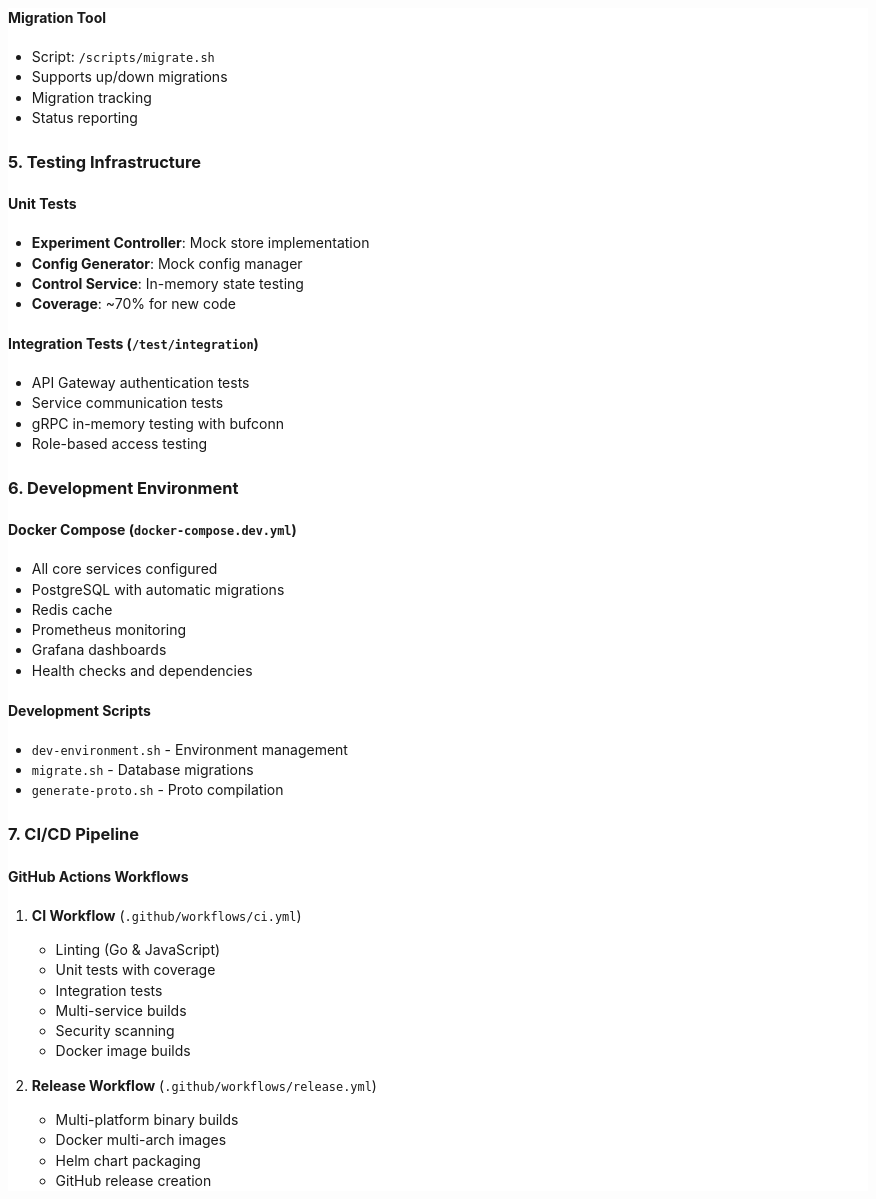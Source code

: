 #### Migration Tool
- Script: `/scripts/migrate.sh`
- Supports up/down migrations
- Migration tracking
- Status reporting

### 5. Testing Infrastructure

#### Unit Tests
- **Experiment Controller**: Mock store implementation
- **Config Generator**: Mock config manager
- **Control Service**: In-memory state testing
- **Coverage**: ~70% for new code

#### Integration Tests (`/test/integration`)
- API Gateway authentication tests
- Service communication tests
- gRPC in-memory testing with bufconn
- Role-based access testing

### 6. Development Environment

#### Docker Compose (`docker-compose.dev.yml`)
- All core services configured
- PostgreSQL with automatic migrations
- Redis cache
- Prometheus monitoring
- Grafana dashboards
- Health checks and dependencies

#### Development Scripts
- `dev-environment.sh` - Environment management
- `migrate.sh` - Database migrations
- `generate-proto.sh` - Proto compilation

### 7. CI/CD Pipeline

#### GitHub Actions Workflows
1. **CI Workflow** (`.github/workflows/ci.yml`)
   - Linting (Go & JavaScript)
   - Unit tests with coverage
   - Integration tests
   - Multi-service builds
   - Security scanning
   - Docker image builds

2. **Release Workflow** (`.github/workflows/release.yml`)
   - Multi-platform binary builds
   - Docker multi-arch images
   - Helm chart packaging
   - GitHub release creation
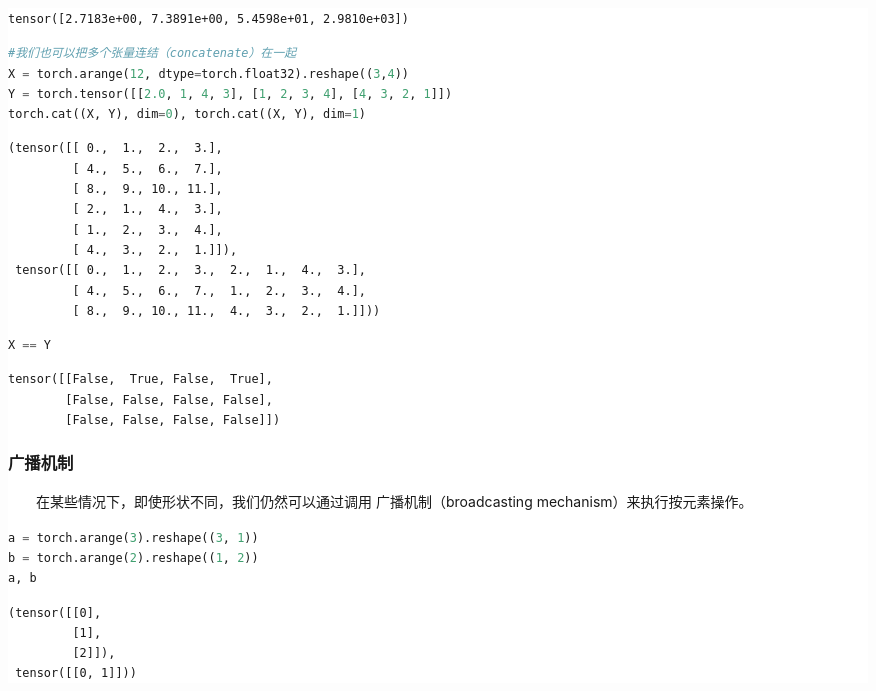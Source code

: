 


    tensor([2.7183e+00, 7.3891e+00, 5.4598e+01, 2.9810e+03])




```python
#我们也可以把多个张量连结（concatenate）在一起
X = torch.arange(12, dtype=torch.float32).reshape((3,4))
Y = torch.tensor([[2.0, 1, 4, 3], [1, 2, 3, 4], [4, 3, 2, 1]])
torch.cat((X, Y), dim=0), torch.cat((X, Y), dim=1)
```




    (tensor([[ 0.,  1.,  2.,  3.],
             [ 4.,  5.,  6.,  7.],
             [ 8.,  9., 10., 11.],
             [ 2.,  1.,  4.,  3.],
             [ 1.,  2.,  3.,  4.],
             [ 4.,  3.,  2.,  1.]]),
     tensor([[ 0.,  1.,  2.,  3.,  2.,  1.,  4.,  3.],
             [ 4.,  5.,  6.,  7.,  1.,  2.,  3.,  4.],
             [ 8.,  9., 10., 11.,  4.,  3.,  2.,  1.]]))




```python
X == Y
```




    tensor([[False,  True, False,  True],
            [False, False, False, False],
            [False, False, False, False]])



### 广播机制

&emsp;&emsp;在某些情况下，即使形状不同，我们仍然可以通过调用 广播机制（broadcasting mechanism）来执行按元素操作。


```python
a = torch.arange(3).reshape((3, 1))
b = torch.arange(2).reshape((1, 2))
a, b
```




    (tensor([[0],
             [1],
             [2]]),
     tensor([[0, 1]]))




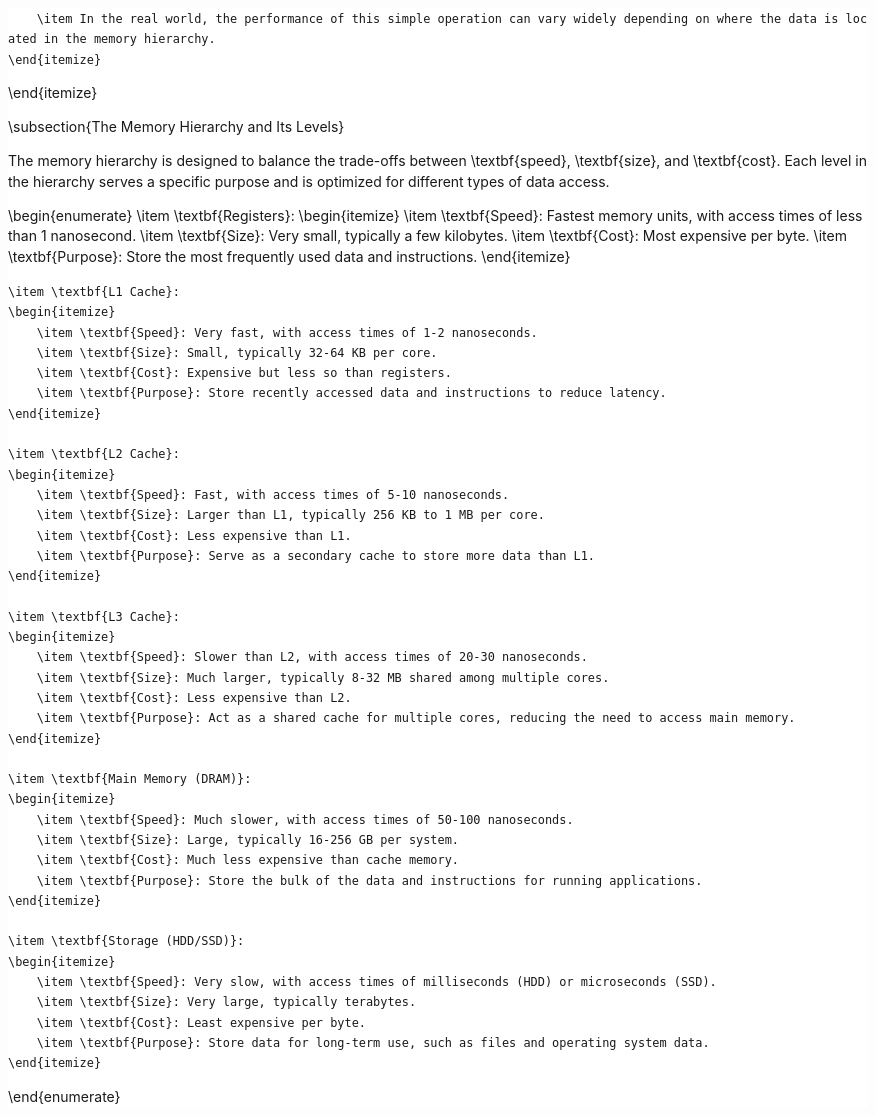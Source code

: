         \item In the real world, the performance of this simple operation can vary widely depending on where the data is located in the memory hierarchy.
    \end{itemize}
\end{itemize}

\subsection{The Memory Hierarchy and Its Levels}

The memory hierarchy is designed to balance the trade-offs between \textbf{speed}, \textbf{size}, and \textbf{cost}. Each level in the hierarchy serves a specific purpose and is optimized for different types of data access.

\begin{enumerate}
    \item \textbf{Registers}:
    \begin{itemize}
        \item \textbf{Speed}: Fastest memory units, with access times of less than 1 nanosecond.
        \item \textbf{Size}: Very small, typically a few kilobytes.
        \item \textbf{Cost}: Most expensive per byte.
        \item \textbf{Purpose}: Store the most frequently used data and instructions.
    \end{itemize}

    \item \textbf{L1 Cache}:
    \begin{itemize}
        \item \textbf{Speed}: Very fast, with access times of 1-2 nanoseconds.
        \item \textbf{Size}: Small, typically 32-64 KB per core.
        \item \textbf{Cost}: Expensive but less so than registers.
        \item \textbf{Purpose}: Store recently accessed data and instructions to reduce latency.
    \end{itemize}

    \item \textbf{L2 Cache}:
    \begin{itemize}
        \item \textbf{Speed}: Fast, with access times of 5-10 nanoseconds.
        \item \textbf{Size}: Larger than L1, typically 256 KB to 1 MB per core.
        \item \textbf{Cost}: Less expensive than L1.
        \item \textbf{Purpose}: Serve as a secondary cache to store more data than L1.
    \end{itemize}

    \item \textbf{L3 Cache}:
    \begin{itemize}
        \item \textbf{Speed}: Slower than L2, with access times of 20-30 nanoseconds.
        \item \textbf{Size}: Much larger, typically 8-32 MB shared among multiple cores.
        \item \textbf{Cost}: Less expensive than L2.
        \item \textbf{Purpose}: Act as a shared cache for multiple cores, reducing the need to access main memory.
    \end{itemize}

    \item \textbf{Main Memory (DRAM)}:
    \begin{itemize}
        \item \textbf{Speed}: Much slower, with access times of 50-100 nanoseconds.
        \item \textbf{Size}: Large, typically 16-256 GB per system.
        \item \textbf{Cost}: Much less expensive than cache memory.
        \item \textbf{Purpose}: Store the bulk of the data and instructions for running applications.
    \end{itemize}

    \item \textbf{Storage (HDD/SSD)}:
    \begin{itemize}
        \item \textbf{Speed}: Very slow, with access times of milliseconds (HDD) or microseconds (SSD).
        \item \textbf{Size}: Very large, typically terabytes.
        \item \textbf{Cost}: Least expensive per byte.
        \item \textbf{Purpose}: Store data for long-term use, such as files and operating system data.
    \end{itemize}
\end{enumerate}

-*-

* **AIM OF THE TASK**
Each line in the data that holds the string "than" should be found and copied.

* **TASK SOLUTION**
        \item \textbf{Speed}: Fastest memory units, with access times of less than 1 nanosecond.
        \item \textbf{Cost}: Expensive but less so than registers.
        \item \textbf{Size}: Larger than L1, typically 256 KB to 1 MB per core.
        \item \textbf{Cost}: Less expensive than L1.
        \item \textbf{Purpose}: Serve as a secondary cache to store more data than L1.
        \item \textbf{Speed}: Slower than L2, with access times of 20-30 nanoseconds.
        \item \textbf{Cost}: Less expensive than L2.
        \item \textbf{Cost}: Much less expensive than cache memory.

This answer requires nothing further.